I wonder if there could be faster way to convert a string to .Double() and Int32(),
then the methods below?

The code below takes approx: 7000 ms

                //7000 ms
                String number1 = "21.58";
                String number2 = "21";
                double getNum1 = 0;
                int getNum2 = 0;

                DateTime dt = DateTime.Now;
                int runs = 85000 * 15 * 10;
                for (int s = 0; s < runs; s++)
                {
                    getNum1 = Convert.ToDouble(number1);
                    getNum2 = Convert.ToInt32(number2);
                }
                DateTime dt2 = DateTime.Now;
                TimeSpan diff = dt2 - dt;

                MessageBox.Show(diff.TotalMilliseconds.ToString());

The only method I could find was to cheat and use the VB.net 'Val(string) as double' function. The only caveat is it returns a double so I had to change getnum2 to a double. The good news, approximately 50% increase in speed. Not sure why that code is that much more efficient, but there you have it. Here's my code:

 using Microsoft.VisualBasic;
            String number1 = "21.58";
            String number2 = "21";
            double getNum1 = 0;
            double getNum2 = 0;
            DateTime dt = DateTime.Now;
            int runs = 85000 * 15 * 10;
            for (int s = 0; s < runs; s++)
            {

                getNum1 = Microsoft.VisualBasic.Conversion.Val(number1);
                getNum2 = Microsoft.VisualBasic.Conversion.Val(number2);

            }
            DateTime dt2 = DateTime.Now;
            TimeSpan diff = dt2 - dt;
            MessageBox.Show(diff.TotalMilliseconds.ToString());

I also had to add a reference to the Microsoft.VisualBasic dll.

I don't think 7 seconds is outrageous for almost 13 million runs of that loop. Do you have a reason for increasing the speed or is it just premature optimization?

Have you tested the Convert.ToDouble function against the Double.TryParse function? I'm not sure if it's faster, but it is generally the preferred approach as it handles exceptions for you.

EDIT: There is also a TryParse static function for each of the other "primitive" types (Int32, Decimal, Byte etc).

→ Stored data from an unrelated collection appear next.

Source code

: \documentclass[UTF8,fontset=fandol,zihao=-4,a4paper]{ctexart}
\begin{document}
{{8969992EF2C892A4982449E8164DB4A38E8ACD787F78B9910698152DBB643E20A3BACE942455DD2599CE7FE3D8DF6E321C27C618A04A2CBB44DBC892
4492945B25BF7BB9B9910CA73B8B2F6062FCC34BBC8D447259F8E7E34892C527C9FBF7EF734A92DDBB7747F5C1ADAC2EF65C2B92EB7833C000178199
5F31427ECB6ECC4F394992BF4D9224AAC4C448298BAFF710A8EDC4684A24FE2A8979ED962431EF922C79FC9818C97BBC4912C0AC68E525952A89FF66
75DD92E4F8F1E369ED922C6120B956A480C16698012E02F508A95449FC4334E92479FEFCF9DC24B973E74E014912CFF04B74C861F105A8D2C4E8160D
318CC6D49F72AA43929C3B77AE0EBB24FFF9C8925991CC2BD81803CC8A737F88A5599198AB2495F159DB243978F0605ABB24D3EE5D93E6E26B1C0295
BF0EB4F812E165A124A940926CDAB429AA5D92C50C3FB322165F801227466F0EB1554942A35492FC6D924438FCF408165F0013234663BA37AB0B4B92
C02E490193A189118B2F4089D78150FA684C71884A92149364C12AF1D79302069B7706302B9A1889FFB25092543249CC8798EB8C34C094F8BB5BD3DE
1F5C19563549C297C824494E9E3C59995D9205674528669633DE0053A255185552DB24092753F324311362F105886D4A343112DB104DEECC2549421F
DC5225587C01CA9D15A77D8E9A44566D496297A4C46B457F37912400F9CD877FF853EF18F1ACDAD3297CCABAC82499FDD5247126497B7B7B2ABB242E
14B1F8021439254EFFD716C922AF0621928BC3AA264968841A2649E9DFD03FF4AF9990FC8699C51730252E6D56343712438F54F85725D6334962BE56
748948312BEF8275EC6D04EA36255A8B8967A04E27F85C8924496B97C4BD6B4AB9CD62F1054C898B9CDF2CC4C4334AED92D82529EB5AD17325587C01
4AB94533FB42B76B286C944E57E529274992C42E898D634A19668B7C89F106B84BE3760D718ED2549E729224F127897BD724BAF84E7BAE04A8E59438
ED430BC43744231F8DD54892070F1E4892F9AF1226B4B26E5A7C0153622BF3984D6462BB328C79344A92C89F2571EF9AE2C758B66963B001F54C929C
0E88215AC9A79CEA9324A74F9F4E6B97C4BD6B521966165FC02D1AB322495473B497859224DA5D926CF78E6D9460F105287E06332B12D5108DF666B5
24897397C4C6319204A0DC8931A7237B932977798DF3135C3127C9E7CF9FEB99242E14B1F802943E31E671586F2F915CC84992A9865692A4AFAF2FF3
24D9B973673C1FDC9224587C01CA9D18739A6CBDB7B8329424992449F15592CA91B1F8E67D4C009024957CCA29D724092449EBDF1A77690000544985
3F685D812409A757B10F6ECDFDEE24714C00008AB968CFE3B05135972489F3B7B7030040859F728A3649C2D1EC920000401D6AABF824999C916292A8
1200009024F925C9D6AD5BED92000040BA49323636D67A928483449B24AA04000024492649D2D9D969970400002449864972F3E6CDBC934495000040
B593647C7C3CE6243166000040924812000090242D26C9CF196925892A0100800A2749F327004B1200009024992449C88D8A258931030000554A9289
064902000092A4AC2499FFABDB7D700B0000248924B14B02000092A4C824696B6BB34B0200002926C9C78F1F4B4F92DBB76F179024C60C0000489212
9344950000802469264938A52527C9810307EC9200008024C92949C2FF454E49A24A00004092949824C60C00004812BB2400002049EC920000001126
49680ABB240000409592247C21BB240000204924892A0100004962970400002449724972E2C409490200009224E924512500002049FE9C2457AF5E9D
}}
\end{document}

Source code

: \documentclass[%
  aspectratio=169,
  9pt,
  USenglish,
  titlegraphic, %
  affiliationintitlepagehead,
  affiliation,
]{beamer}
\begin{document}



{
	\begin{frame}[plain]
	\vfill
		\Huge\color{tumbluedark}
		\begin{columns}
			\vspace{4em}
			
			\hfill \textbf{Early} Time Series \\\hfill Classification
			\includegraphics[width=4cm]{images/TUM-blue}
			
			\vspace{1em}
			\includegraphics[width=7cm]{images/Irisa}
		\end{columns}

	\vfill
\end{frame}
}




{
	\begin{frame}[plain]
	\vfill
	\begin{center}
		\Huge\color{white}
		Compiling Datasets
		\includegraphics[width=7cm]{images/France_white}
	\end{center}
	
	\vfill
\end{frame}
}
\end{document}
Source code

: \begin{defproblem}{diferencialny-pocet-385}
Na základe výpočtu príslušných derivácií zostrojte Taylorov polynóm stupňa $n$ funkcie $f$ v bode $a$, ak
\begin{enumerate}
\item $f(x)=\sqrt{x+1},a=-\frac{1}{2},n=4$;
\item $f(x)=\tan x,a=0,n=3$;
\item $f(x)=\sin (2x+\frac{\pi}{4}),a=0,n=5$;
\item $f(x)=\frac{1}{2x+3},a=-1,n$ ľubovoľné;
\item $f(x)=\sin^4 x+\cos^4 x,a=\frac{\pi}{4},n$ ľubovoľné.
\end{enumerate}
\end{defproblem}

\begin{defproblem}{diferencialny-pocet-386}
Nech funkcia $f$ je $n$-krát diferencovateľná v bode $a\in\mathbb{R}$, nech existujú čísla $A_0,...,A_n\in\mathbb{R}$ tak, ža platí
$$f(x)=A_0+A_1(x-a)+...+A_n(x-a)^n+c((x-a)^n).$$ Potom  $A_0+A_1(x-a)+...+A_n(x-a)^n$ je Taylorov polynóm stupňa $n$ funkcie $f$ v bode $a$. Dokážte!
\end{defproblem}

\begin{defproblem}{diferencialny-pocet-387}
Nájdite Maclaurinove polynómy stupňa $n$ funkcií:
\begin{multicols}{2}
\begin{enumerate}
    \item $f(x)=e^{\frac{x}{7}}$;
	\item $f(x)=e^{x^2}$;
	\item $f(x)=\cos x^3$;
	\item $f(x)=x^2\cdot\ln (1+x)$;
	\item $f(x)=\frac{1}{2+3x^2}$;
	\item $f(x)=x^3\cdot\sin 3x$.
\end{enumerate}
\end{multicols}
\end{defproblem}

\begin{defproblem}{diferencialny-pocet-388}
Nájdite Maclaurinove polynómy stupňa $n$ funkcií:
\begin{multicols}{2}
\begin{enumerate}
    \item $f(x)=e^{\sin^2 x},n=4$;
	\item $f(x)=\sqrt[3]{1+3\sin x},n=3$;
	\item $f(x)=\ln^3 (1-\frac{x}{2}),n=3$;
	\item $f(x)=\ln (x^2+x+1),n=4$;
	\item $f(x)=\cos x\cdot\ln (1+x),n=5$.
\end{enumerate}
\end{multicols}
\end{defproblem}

when I tried the parse function there was no appreciable difference.

Perhaps write your own conversion functions and see if they are better?

The trouble with writing your own subroutines, is that code bloat slows it down. It's very hard to write code that ends up more efficient than the built-in codes when you're doing conversions. You'd probably have to resort to assembly code, in order to get your code as tight as possible, which is a pretty high learning curve.

It's very hard to write code that ends up more efficient than the built-in codes when you're doing conversions.

Actually, it's pretty easy unless you have the same goal of being a general conversion. If you can make assumptions about either the source or destination value you can optimize by avoiding work that the more general algorithm has to do. Often that's exactly what happens when replacing standard library code with ad hoc code for performance reasons.

Still a pretty high learning curve for an experiment. The code so far is under 4 seconds for over 1 million iterations with 2 conversions in each iteration. I can't see any other code being cost effective in terms of time spent for insignificant or even no gain.

Still a pretty high learning curve for an experiment.

Assuming you'd need to learn how to do the conversion. ;)

I can't see any other code being cost effective in terms of time spent for insignificant or even no gain.

I agree completely. While I can't confidently say one way or another without confirmation from the OP, this whole thread strikes me as excessive focus on performance where there's no real benefit.

Have you tested the Convert.ToDouble function against the Double.TryParse function? I'm not sure if it's faster, but it is generally the preferred approach as it handles exceptions for you.

That is true, I have tested this against the Convert.ToDouble and they perform approx the same.

Yes, I am searching for more or less the best possible function to convert from string .DoDouble and .ToInt32.
My code will litteraly convert billions and billions of those numbers and I beleive, there
is some speed to gain if finding something.

However, I have find this function which is 100% faster then .ToDouble. But this code converts string to decimal.

I wonder if this code could be changed so it could work with .ToDouble and .ToInt32 ?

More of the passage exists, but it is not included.